L.A. Cunningham’s breathtaking deconstruction of poetic form in “This is Not a Poem” is bold in its brevity and unflinching in its excoriation of contemporary poetry.
Disclaimer: This book review of This is Not a Poem is satirical (as is the book under consideration). The content of this review may not accurately represent the full scope of the reviewers feelings (or literary ability). This review is provided in good fun with no disrespect meant to any of the amazing authors and creators mentioned herein. Yes, some of these links are affiliate links and I might earn money if you use them.
Reviewed:
This is Not a Poem
by L.A. Cunningham (2023)
published by L.A. Cunningham
via Kindle, 3 pp, $0.99 (ebook)
What is a poem? An unanswerable question to be sure, yet such is the central query of L.A. Cunningham’s bold new work, a query that infuses every terse line of the Canadian author’s six-part interrogation into the nature of poetry.
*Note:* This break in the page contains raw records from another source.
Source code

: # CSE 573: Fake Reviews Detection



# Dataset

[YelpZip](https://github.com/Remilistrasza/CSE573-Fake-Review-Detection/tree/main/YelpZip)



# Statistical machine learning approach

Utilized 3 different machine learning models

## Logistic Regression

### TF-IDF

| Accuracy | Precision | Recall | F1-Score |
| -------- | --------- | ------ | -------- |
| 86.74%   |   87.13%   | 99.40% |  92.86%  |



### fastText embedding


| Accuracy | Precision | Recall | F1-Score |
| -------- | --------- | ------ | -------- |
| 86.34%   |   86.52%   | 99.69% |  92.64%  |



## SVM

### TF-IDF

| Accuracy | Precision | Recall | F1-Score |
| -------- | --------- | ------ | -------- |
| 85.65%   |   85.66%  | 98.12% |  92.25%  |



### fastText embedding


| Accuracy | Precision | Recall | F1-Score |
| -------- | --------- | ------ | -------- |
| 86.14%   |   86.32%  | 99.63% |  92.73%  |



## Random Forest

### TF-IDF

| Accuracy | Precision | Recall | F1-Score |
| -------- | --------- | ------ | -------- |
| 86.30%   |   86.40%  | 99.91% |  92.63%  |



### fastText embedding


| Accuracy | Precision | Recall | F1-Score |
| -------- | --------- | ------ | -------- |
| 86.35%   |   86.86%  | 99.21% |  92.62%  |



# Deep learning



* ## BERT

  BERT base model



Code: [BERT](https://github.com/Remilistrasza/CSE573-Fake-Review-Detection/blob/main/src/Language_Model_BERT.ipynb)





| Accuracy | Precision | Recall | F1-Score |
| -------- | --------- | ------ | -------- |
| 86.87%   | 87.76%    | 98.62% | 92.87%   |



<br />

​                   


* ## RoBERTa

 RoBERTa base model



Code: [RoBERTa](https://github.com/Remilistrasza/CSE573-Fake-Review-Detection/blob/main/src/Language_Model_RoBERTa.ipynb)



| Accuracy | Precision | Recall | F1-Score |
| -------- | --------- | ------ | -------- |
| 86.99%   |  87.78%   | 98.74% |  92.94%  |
With its March 2023 publication, “This is Not a Poem” joins the international countercurrent of works that deny the nature of poetry even while borrowing its forms. Works like that of Nigerian Richard Inya . Yet, Inya calls himself a poet, and rightly so. Only a poet would dare address such topics as Terror, Living, Leaving and Disquiet in a mere 74 pages.
Other theorists on the topic have also begun with the assertion that their work is not poetry, while, in the very next line, confuting their assertion. The American author and poet Joyce Carol Oates published her version of “This is Not a Poem” in a 2021 edition of The New Yorker. However, it most emphatically is a poem and cannot claim to be anything else. The titular line belies the multi-layered imagery and deep emotional resonance to come.
Uniquely, This is Not A Poem
Only Cunningham’s work has the self-possession, or perhaps the pot-valiance, to eschew the frowsty dogma of classical poetic theses and burst forth in a provocative new direction. For, Cunningham begins with the schismatic assertion that “Poetry isn’t.” While other authors decry poetry, yet embrace its emotive capabilities, Cunningham makes no such concessions.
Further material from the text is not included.